Keep in touch with friends and family in style - and celebrate Louis Braille's genius - with these gorgeous 4.25" x 5" note cards. Includes 10 cards and envelopes in a sturdy card box.

This image of Louis Braille was designed by artist Judith Krimski in celebration of the bicentennial of his birth on January 4, 2009. The challenge was to illustrate Louis's vitality today while honoring his place in history. Krimski chose the silhouette, a common form of French portraiture two hundred years ago (prior to the invention of the camera). Skilled artists made silhouettes by looking at a subject's profile, or side view, and cutting out just the outline of the face, freehand, on black paper. Within minutes, the artist could produce an image with a remarkable resemblance to the contours of the face of his subject. (Even today, iPod commercials portray silhouetted figures dancing to the music they're listening to on their iPods.) But to capture Louis's genius, Krimski ignited a "fire in his head" by painting Louis's naturally curly locks in vibrant colors - orange, purple, lime, teal - giving the image a decidedly current look. The space between his head and formal collar suggests a cravat, a long-strip neckband and forerunner to the necktie. Louis is facing left.

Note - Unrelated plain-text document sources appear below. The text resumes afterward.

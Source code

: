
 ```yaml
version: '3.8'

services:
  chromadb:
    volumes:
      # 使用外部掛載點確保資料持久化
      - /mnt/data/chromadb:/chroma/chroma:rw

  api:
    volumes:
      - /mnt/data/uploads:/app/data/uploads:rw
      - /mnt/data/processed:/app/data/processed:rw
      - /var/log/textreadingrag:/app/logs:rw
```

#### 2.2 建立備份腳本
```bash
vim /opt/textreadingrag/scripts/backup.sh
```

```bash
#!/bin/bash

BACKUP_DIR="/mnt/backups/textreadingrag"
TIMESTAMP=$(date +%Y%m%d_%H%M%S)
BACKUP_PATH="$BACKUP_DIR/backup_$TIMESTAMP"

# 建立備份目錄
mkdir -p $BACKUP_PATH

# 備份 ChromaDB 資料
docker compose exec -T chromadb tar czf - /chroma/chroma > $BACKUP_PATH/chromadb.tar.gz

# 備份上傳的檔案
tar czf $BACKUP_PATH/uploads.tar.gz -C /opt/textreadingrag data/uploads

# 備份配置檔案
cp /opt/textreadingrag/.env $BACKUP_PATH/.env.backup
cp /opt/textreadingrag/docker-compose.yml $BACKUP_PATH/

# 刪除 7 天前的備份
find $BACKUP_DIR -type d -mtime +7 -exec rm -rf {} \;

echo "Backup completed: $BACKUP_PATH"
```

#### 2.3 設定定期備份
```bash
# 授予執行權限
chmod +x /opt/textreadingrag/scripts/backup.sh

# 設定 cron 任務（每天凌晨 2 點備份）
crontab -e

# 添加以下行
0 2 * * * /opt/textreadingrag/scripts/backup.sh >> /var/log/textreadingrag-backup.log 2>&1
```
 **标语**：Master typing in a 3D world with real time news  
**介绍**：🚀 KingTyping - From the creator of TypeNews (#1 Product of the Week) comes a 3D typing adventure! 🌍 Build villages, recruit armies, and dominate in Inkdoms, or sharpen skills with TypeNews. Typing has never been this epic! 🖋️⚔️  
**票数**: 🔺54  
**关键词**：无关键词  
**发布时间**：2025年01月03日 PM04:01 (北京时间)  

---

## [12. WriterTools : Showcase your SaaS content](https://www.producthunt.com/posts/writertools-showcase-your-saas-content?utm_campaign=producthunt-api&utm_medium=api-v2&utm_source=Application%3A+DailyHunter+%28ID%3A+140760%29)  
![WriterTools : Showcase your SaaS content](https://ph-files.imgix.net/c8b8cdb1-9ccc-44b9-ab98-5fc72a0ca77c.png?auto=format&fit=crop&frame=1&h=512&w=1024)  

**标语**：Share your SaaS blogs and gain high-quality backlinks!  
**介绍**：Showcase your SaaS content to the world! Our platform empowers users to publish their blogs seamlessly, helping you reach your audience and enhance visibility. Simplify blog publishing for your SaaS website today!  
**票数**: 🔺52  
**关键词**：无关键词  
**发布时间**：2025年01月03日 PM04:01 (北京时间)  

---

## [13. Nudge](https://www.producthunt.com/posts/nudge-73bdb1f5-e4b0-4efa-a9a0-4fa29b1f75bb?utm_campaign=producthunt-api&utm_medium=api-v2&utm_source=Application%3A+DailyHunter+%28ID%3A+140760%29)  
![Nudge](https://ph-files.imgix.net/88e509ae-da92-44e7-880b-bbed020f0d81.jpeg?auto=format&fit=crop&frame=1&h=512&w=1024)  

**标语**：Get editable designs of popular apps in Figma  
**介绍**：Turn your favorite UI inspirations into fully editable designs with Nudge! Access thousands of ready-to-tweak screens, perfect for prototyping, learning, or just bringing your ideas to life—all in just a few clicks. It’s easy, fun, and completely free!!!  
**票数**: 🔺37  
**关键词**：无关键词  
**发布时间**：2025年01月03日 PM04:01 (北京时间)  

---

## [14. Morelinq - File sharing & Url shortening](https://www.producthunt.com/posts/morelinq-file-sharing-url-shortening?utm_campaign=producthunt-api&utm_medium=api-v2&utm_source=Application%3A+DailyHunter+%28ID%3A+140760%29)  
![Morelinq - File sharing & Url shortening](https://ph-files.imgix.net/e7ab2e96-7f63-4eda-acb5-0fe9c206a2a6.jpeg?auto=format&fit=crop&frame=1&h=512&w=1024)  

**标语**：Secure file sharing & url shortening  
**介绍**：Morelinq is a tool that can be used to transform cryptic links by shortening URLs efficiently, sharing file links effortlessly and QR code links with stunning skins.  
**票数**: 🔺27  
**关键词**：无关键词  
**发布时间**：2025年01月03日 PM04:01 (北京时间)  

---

These 4.25" x 5" note cards feature the Louis icon described above. The number 200 appears in braille in the upper left-hand corner, in print on the right. Along the bottom are the words LOUIS BRAILLE in braille and print. The text on the back of the card, intended to educate the sighted public, reads:

    Louis Braille Bicentennial
    1809 - 2009
    By age 15, Louis Braille had invented the basic braille code used today - giving blind people a universal means of written communication for the first time in history.
    [an image of a braille cell]
    By raising different combinations of six dots in a braille cell, braille accommodates alphabets, numbers, punctuation, music, math, and computer notation in all languages.